Data for analysis:
□ □ □

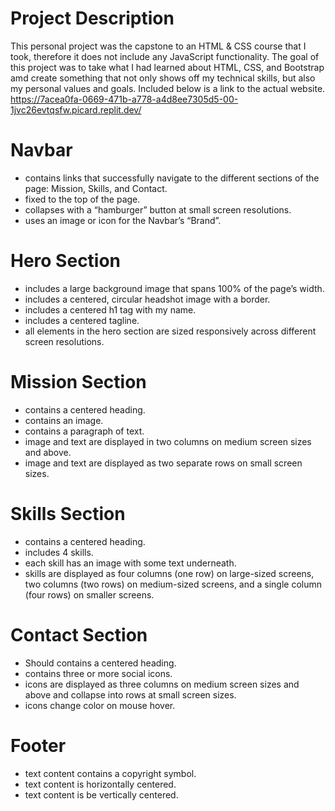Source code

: # Project Description
  This personal project was the capstone to an HTML & CSS course that I took, therefore it does not 
  include any JavaScript functionality. The goal of this project was to take what I had learned about
  HTML, CSS, and Bootstrap amd create something that not only shows off my technical skills, but 
  also my personal values and goals. 
  Included below is a link to the actual website.
  https://7acea0fa-0669-471b-a778-a4d8ee7305d5-00-1jvc26evtqsfw.picard.replit.dev/

# Navbar
- contains links that successfully navigate to the different sections of the page: Mission, Skills, and Contact.
- fixed to the top of the page.
- collapses with a “hamburger” button at small screen resolutions. 
- uses an image or icon for the Navbar’s “Brand”.

# Hero Section
- includes a large background image that spans 100% of the page’s width. 
- includes a centered, circular headshot image with a border.
- includes a centered h1 tag with my name.
- includes a centered tagline.
- all elements in the hero section are sized responsively across different screen resolutions.  

# Mission Section
- contains a centered heading.
- contains an image.
- contains a paragraph of text.
- image and text are displayed in two columns on medium screen sizes and above.
- image and text are displayed as two separate rows on small screen sizes.

# Skills Section
- contains a centered heading. 
- includes 4 skills. 
- each skill has an image with some text underneath.
- skills are displayed as four columns (one row) on large-sized screens, two columns (two rows) on medium-sized screens, and a single column (four rows) on smaller screens.

# Contact Section
- Should contains a centered heading.
- contains three or more social icons.
- icons are displayed as three columns on medium screen sizes and above and collapse into rows at small screen sizes.  
- icons change color on mouse hover.

# Footer
- text content contains a copyright symbol.
- text content is horizontally centered.
- text content is be vertically centered.
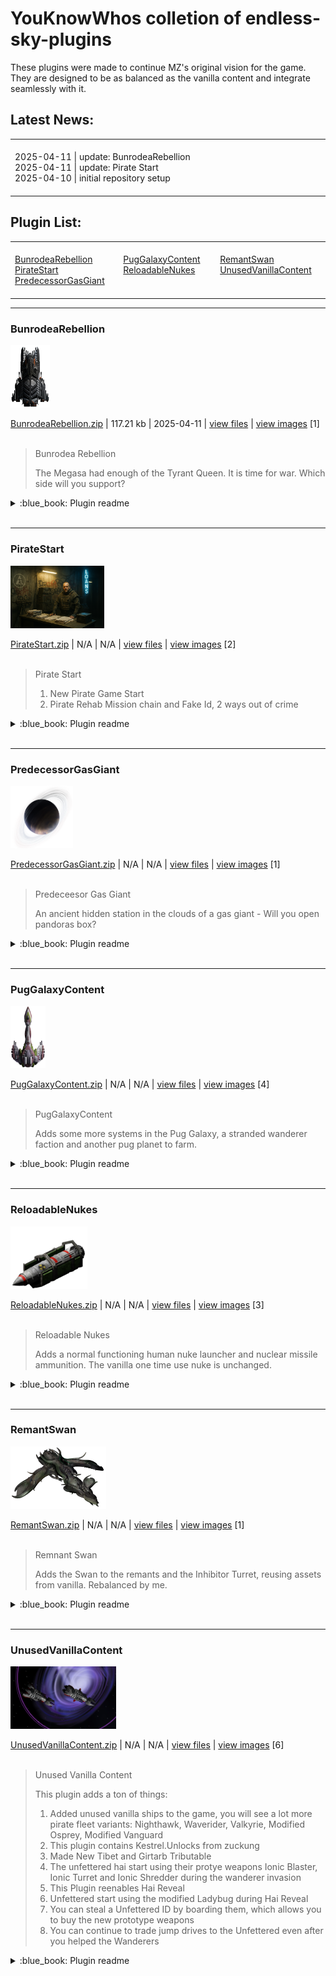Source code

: # **YouKnowWhos colletion of endless-sky-plugins**

These plugins were made to continue MZ's original vision for the game. They are designed to be as balanced as the vanilla content and integrate seamlessly with it.

## Latest News:
<table><tr><td><img width="882" height="1"><br>2025-04-11 | update: BunrodeaRebellion<br>
2025-04-11 | update: Pirate Start<br>
2025-04-10 | initial repository setup<br>
<img width="882" height="1"><br></td></tr></table>

## Plugin List:<br>
<table><tr valign="top"><td><img width="294" height="1"><br>
<a href="README.md#BunrodeaRebellion">BunrodeaRebellion</a><br>
<a href="README.md#PirateStart">PirateStart</a><br>
<a href="README.md#PredecessorGasGiant">PredecessorGasGiant</a><br>
<img width="294" height="1"><br></td><td><img width="294" height="1"><br>
<a href="README.md#PugGalaxyContent">PugGalaxyContent</a><br>
<a href="README.md#ReloadableNukes">ReloadableNukes</a><br>
<img width="294" height="1"><br></td><td><img width="294" height="1"><br>
<a href="README.md#RemantSwan">RemantSwan</a><br>
<a href="README.md#UnusedVanillaContent">UnusedVanillaContent</a><br>
<img width="294" height="1"><br></td></tr></table>





---

### BunrodeaRebellion

<img src="myplugins/BunrodeaRebellion/icon.png" height="100">

[BunrodeaRebellion.zip](https://github.com/geojak/YouKnowWho-s-ES-Plugins/releases/download/v1.0.0-BunrodeaRebellion/BunrodeaRebellion.zip) | 117.21 kb | 2025-04-11 | [view files](https://github.com/geojak/YouKnowWho-s-ES-Plugins/tree/main/myplugins/BunrodeaRebellion/) | <a href="res/imagemd/BunrodeaRebellion.md">view images</a> [1]<br>
<br>
>Bunrodea Rebellion
>
>The Megasa had enough of the Tyrant Queen. It is time for war. Which side will you support?

<details>
<summary>:blue_book: Plugin readme</summary>
<blockquote>Bunrodea Rebellion



The Megasa had enough of the Tyrant Queen. It is time for war. Which side will you support?

</blockquote>
</details>

<br>


---

### PirateStart

<img src="myplugins/PirateStart/icon.png" height="100">

[PirateStart.zip](https://github.com/geojak/YouKnowWho-s-ES-Plugins/releases/download/v1.0-PirateStart/PirateStart.zip) | N/A | N/A | [view files](https://github.com/geojak/YouKnowWho-s-ES-Plugins/tree/main/myplugins/PirateStart/) | <a href="res/imagemd/PirateStart.md">view images</a> [2]<br>
<br>
>Pirate Start
>
>1. New Pirate Game Start
>2. Pirate Rehab Mission chain and Fake Id, 2 ways out of crime
<details>
<summary>:blue_book: Plugin readme</summary>
<blockquote>Pirate Start



1. New Pirate Game Start

2. Pirate Rehab Mission chain and Fake Id, 2 ways out of crime
</blockquote>
</details>

<br>


---

### PredecessorGasGiant

<img src="myplugins/PredecessorGasGiant/icon.png" height="100">

[PredecessorGasGiant.zip](https://github.com/geojak/YouKnowWho-s-ES-Plugins/releases/download/v1.0-PredecessorGasGiant/PredecessorGasGiant.zip) | N/A | N/A | [view files](https://github.com/geojak/YouKnowWho-s-ES-Plugins/tree/main/myplugins/PredecessorGasGiant/) | <a href="res/imagemd/PredecessorGasGiant.md">view images</a> [1]<br>
<br>
>Predeceesor Gas Giant
>
>An ancient hidden station in the clouds of a gas giant - Will you open pandoras box?
<details>
<summary>:blue_book: Plugin readme</summary>
<blockquote>Predeceesor Gas Giant



An ancient hidden station in the clouds of a gas giant - Will you open pandoras box?
</blockquote>
</details>

<br>


---

### PugGalaxyContent

<img src="myplugins/PugGalaxyContent/icon.png" height="100">

[PugGalaxyContent.zip](https://github.com/geojak/YouKnowWho-s-ES-Plugins/releases/download/v1.0-PugGalaxyContent/PugGalaxyContent.zip) | N/A | N/A | [view files](https://github.com/geojak/YouKnowWho-s-ES-Plugins/tree/main/myplugins/PugGalaxyContent/) | <a href="res/imagemd/PugGalaxyContent.md">view images</a> [4]<br>
<br>
>PugGalaxyContent
>
>Adds some more systems in the Pug Galaxy, a stranded wanderer faction and another pug planet to farm.

<details>
<summary>:blue_book: Plugin readme</summary>
<blockquote>PugGalaxyContent



Adds some more systems in the Pug Galaxy, a stranded wanderer faction and another pug planet to farm.

</blockquote>
</details>

<br>


---

### ReloadableNukes

<img src="myplugins/ReloadableNukes/icon.png" height="100">

[ReloadableNukes.zip](https://github.com/geojak/YouKnowWho-s-ES-Plugins/releases/download/v1.0-ReloadableNukes/ReloadableNukes.zip) | N/A | N/A | [view files](https://github.com/geojak/YouKnowWho-s-ES-Plugins/tree/main/myplugins/ReloadableNukes/) | <a href="res/imagemd/ReloadableNukes.md">view images</a> [3]<br>
<br>
>Reloadable Nukes
>
>Adds a normal functioning human nuke launcher and nuclear missile ammunition. The vanilla one time use nuke is unchanged.
<details>
<summary>:blue_book: Plugin readme</summary>
<blockquote>Reloadable Nukes



Adds a normal functioning human nuke launcher and nuclear missile ammunition. The vanilla one time use nuke is unchanged.
</blockquote>
</details>

<br>


---

### RemantSwan

<img src="myplugins/RemantSwan/icon.png" height="100">

[RemantSwan.zip](https://github.com/geojak/YouKnowWho-s-ES-Plugins/releases/download/v1.0-RemantSwan/RemantSwan.zip) | N/A | N/A | [view files](https://github.com/geojak/YouKnowWho-s-ES-Plugins/tree/main/myplugins/RemantSwan/) | <a href="res/imagemd/RemantSwan.md">view images</a> [1]<br>
<br>
>Remnant Swan
>
>Adds the Swan to the remants and the Inhibitor Turret, reusing assets from vanilla. Rebalanced by me.
<details>
<summary>:blue_book: Plugin readme</summary>
<blockquote>Remnant Swan



Adds the Swan to the remants and the Inhibitor Turret, reusing assets from vanilla. Rebalanced by me.
</blockquote>
</details>

<br>


---

### UnusedVanillaContent

<img src="myplugins/UnusedVanillaContent/icon.png" height="100">

[UnusedVanillaContent.zip](https://github.com/geojak/YouKnowWho-s-ES-Plugins/releases/download/v1.0-UnusedVanillaContent/UnusedVanillaContent.zip) | N/A | N/A | [view files](https://github.com/geojak/YouKnowWho-s-ES-Plugins/tree/main/myplugins/UnusedVanillaContent/) | <a href="res/imagemd/UnusedVanillaContent.md">view images</a> [6]<br>
<br>
>Unused Vanilla Content
>
>This plugin adds a ton of things:
>1. Added unused vanilla ships to the game, you will see a lot more pirate fleet variants: Nighthawk, Waverider, Valkyrie, Modified Osprey, Modified Vanguard
>2. This plugin contains Kestrel.Unlocks from zuckung
>3. Made New Tibet and Girtarb Tributable
>4. The unfettered hai start using their protye weapons Ionic Blaster, Ionic Turret and Ionic Shredder during the wanderer invasion
>5. This Plugin reenables Hai Reveal
>6. Unfettered start using the modified Ladybug during Hai Reveal
>7. You can steal a Unfettered ID by boarding them, which allows you to buy the new prototype weapons
>8. You can continue to trade jump drives to the Unfettered even after you helped the Wanderers
<details>
<summary>:blue_book: Plugin readme</summary>
<blockquote>Unused Vanilla Content



This plugin adds a ton of things:

1. Added unused vanilla ships to the game, you will see a lot more pirate fleet variants: Nighthawk, Waverider, Valkyrie, Modified Osprey, Modified Vanguard

2. This plugin contains Kestrel.Unlocks from zuckung

3. Made New Tibet and Girtarb Tributable

4. The unfettered hai start using their protye weapons Ionic Blaster, Ionic Turret and Ionic Shredder during the wanderer invasion

5. This Plugin reenables Hai Reveal

6. Unfettered start using the modified Ladybug during Hai Reveal

7. You can steal a Unfettered ID by boarding them, which allows you to buy the new prototype weapons

8. You can continue to trade jump drives to the Unfettered even after you helped the Wanderers
</blockquote>
</details>

<br>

□ □ □

Try it:
In the listing above, locate the line containing "117.21 kb |" and the line containing "### PirateStart", then transcribe both and every line between them verbatim.

Written answer:
[BunrodeaRebellion.zip](https://github.com/geojak/YouKnowWho-s-ES-Plugins/releases/download/v1.0.0-BunrodeaRebellion/BunrodeaRebellion.zip) | 117.21 kb | 2025-04-11 | [view files](https://github.com/geojak/YouKnowWho-s-ES-Plugins/tree/main/myplugins/BunrodeaRebellion/) | <a href="res/imagemd/BunrodeaRebellion.md">view images</a> [1]<br>
<br>
>Bunrodea Rebellion
>
>The Megasa had enough of the Tyrant Queen. It is time for war. Which side will you support?

<details>
<summary>:blue_book: Plugin readme</summary>
<blockquote>Bunrodea Rebellion



The Megasa had enough of the Tyrant Queen. It is time for war. Which side will you support?

</blockquote>
</details>

<br>


---

### PirateStart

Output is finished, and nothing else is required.